> **TASK PROMPT**
Without including any pictures, return the records below exactly as written.

══ DATA TO EXAMINE

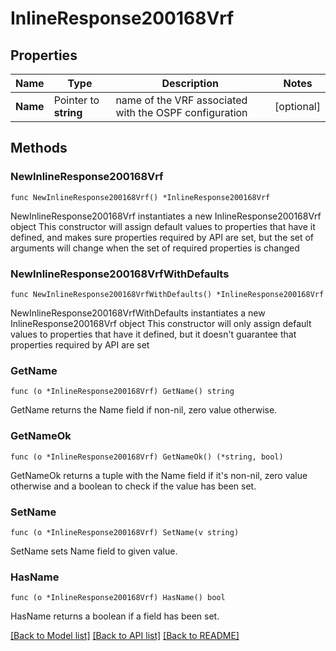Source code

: # InlineResponse200168Vrf

## Properties

Name | Type | Description | Notes
------------ | ------------- | ------------- | -------------
**Name** | Pointer to **string** | name of the VRF associated with the OSPF configuration | [optional] 

## Methods

### NewInlineResponse200168Vrf

`func NewInlineResponse200168Vrf() *InlineResponse200168Vrf`

NewInlineResponse200168Vrf instantiates a new InlineResponse200168Vrf object
This constructor will assign default values to properties that have it defined,
and makes sure properties required by API are set, but the set of arguments
will change when the set of required properties is changed

### NewInlineResponse200168VrfWithDefaults

`func NewInlineResponse200168VrfWithDefaults() *InlineResponse200168Vrf`

NewInlineResponse200168VrfWithDefaults instantiates a new InlineResponse200168Vrf object
This constructor will only assign default values to properties that have it defined,
but it doesn't guarantee that properties required by API are set

### GetName

`func (o *InlineResponse200168Vrf) GetName() string`

GetName returns the Name field if non-nil, zero value otherwise.

### GetNameOk

`func (o *InlineResponse200168Vrf) GetNameOk() (*string, bool)`

GetNameOk returns a tuple with the Name field if it's non-nil, zero value otherwise
and a boolean to check if the value has been set.

### SetName

`func (o *InlineResponse200168Vrf) SetName(v string)`

SetName sets Name field to given value.

### HasName

`func (o *InlineResponse200168Vrf) HasName() bool`

HasName returns a boolean if a field has been set.


[[Back to Model list]](../README.md#documentation-for-models) [[Back to API list]](../README.md#documentation-for-api-endpoints) [[Back to README]](../README.md)


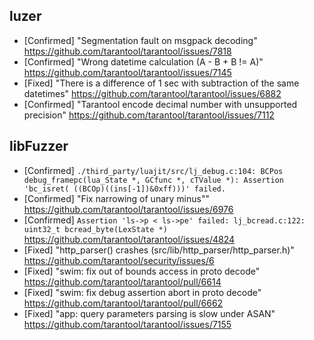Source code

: ## luzer

- [Confirmed] "Segmentation fault on msgpack decoding"
  https://github.com/tarantool/tarantool/issues/7818
- [Confirmed] "Wrong datetime calculation (A - B + B != A)"
  https://github.com/tarantool/tarantool/issues/7145
- [Fixed] "There is a difference of 1 sec with subtraction of the same datetimes"
  https://github.com/tarantool/tarantool/issues/6882
- [Confirmed] "Tarantool encode decimal number with unsupported precision"
  https://github.com/tarantool/tarantool/issues/7112

## libFuzzer

- [Confirmed] `./third_party/luajit/src/lj_debug.c:104: BCPos debug_framepc(lua_State *, GCfunc *, cTValue *): Assertion 'bc_isret( ((BCOp)((ins[-1])&0xff)))' failed.`
- [Confirmed] "Fix narrowing of unary minus""
  https://github.com/tarantool/tarantool/issues/6976
- [Confirmed] `Assertion 'ls->p < ls->pe' failed: lj_bcread.c:122: uint32_t bcread_byte(LexState *)`
  https://github.com/tarantool/tarantool/issues/4824
- [Fixed] "http\_parser() crashes (src/lib/http\_parser/http\_parser.h)"
  https://github.com/tarantool/security/issues/6
- [Fixed] "swim: fix out of bounds access in proto decode"
  https://github.com/tarantool/tarantool/pull/6614
- [Fixed] "swim: fix debug assertion abort in proto decode"
  https://github.com/tarantool/tarantool/pull/6662
- [Fixed] "app: query parameters parsing is slow under ASAN"
  https://github.com/tarantool/tarantool/issues/7155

════

> **SOLUTION FOR THIS EXERCISE**
Source code

: # InlineResponse200168Vrf

## Properties

Name | Type | Description | Notes
------------ | ------------- | ------------- | -------------
**Name** | Pointer to **string** | name of the VRF associated with the OSPF configuration | [optional] 

## Methods

### NewInlineResponse200168Vrf

`func NewInlineResponse200168Vrf() *InlineResponse200168Vrf`

NewInlineResponse200168Vrf instantiates a new InlineResponse200168Vrf object
This constructor will assign default values to properties that have it defined,
and makes sure properties required by API are set, but the set of arguments
will change when the set of required properties is changed

### NewInlineResponse200168VrfWithDefaults

`func NewInlineResponse200168VrfWithDefaults() *InlineResponse200168Vrf`

NewInlineResponse200168VrfWithDefaults instantiates a new InlineResponse200168Vrf object
This constructor will only assign default values to properties that have it defined,
but it doesn't guarantee that properties required by API are set

### GetName

`func (o *InlineResponse200168Vrf) GetName() string`

GetName returns the Name field if non-nil, zero value otherwise.

### GetNameOk

`func (o *InlineResponse200168Vrf) GetNameOk() (*string, bool)`

GetNameOk returns a tuple with the Name field if it's non-nil, zero value otherwise
and a boolean to check if the value has been set.

### SetName

`func (o *InlineResponse200168Vrf) SetName(v string)`

SetName sets Name field to given value.

### HasName

`func (o *InlineResponse200168Vrf) HasName() bool`

HasName returns a boolean if a field has been set.


[[Back to Model list]](../README.md#documentation-for-models) [[Back to API list]](../README.md#documentation-for-api-endpoints) [[Back to README]](../README.md)


Source code

: ## luzer

- [Confirmed] "Segmentation fault on msgpack decoding"
  https://github.com/tarantool/tarantool/issues/7818
- [Confirmed] "Wrong datetime calculation (A - B + B != A)"
  https://github.com/tarantool/tarantool/issues/7145
- [Fixed] "There is a difference of 1 sec with subtraction of the same datetimes"
  https://github.com/tarantool/tarantool/issues/6882
- [Confirmed] "Tarantool encode decimal number with unsupported precision"
  https://github.com/tarantool/tarantool/issues/7112

## libFuzzer

- [Confirmed] `./third_party/luajit/src/lj_debug.c:104: BCPos debug_framepc(lua_State *, GCfunc *, cTValue *): Assertion 'bc_isret( ((BCOp)((ins[-1])&0xff)))' failed.`
- [Confirmed] "Fix narrowing of unary minus""
  https://github.com/tarantool/tarantool/issues/6976
- [Confirmed] `Assertion 'ls->p < ls->pe' failed: lj_bcread.c:122: uint32_t bcread_byte(LexState *)`
  https://github.com/tarantool/tarantool/issues/4824
- [Fixed] "http\_parser() crashes (src/lib/http\_parser/http\_parser.h)"
  https://github.com/tarantool/security/issues/6
- [Fixed] "swim: fix out of bounds access in proto decode"
  https://github.com/tarantool/tarantool/pull/6614
- [Fixed] "swim: fix debug assertion abort in proto decode"
  https://github.com/tarantool/tarantool/pull/6662
- [Fixed] "app: query parameters parsing is slow under ASAN"
  https://github.com/tarantool/tarantool/issues/7155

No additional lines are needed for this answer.